### WORK TASK:
Where a line holds the word "incidence", copy it from the records.
*** Begin section ***
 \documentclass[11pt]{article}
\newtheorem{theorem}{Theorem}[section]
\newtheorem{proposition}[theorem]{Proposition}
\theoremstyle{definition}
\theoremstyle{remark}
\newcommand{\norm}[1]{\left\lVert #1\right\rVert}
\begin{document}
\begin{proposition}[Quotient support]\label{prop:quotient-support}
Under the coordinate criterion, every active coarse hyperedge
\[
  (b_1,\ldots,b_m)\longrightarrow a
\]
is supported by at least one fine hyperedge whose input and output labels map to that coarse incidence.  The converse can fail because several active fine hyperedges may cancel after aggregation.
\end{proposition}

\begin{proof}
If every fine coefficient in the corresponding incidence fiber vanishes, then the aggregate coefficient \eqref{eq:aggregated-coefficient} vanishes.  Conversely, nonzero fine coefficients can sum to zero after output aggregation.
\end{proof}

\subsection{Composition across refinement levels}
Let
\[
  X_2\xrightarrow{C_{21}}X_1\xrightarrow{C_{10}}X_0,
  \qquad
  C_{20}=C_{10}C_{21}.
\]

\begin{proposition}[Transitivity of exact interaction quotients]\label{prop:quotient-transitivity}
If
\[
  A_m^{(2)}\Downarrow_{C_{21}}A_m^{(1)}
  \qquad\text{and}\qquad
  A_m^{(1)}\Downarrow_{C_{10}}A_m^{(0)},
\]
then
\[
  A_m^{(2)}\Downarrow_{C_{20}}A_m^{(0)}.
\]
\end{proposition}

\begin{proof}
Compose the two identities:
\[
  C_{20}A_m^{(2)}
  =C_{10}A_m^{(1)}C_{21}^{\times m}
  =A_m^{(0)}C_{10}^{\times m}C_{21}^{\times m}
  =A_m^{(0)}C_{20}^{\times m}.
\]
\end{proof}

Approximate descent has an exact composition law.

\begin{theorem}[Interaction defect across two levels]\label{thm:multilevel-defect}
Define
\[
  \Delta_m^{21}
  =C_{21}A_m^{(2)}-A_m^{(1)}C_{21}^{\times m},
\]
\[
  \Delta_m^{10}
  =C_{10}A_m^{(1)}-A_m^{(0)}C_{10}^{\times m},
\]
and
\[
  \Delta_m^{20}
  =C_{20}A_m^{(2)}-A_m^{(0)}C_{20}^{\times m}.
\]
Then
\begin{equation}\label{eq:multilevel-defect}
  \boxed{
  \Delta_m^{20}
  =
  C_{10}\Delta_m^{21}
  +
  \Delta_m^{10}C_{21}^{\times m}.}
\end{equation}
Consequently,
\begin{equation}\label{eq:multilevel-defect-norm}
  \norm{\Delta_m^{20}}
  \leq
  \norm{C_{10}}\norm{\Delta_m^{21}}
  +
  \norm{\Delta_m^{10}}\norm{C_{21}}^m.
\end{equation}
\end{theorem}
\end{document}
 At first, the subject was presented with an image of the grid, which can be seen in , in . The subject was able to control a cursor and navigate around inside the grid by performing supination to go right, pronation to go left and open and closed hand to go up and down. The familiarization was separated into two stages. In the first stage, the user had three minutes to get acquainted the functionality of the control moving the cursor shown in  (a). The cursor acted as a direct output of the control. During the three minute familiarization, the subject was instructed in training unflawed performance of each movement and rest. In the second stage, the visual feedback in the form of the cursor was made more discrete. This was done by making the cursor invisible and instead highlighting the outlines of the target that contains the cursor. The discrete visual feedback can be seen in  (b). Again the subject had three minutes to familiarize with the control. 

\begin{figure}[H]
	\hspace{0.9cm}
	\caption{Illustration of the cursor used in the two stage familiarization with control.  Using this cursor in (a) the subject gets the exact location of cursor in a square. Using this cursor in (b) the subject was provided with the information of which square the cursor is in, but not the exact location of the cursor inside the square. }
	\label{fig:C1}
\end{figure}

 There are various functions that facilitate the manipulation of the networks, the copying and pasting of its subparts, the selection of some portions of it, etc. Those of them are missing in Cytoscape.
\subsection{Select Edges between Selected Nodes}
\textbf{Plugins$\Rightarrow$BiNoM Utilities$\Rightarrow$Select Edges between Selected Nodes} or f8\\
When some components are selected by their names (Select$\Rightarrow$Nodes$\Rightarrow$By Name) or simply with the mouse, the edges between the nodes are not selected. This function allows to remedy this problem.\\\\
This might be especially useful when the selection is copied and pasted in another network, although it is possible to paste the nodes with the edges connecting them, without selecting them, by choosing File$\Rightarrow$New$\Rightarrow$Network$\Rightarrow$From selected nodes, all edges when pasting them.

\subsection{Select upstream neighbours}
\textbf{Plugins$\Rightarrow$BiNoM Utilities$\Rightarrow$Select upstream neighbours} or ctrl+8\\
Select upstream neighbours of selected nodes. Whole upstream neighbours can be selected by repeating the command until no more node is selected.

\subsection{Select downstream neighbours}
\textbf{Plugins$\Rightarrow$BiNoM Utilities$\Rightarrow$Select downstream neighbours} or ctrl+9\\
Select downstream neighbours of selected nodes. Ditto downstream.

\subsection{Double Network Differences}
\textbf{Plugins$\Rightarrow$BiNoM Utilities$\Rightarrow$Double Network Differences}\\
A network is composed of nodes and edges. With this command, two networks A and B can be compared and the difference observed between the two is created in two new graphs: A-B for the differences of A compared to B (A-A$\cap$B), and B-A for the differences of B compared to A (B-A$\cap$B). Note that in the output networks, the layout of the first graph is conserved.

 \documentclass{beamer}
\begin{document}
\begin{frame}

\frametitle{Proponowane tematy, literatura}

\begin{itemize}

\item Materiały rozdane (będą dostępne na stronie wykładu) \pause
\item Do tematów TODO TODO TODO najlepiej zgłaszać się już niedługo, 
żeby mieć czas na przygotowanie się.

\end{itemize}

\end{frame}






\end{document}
*** End section ***
### EXERCISE RESULT:
is supported by at least one fine hyperedge whose input and output labels map to that coarse incidence.  The converse can fail because several active fine hyperedges may cancel after aggregation.
If every fine coefficient in the corresponding incidence fiber vanishes, then the aggregate coefficient \eqref{eq:aggregated-coefficient} vanishes.  Conversely, nonzero fine coefficients can sum to zero after output aggregation.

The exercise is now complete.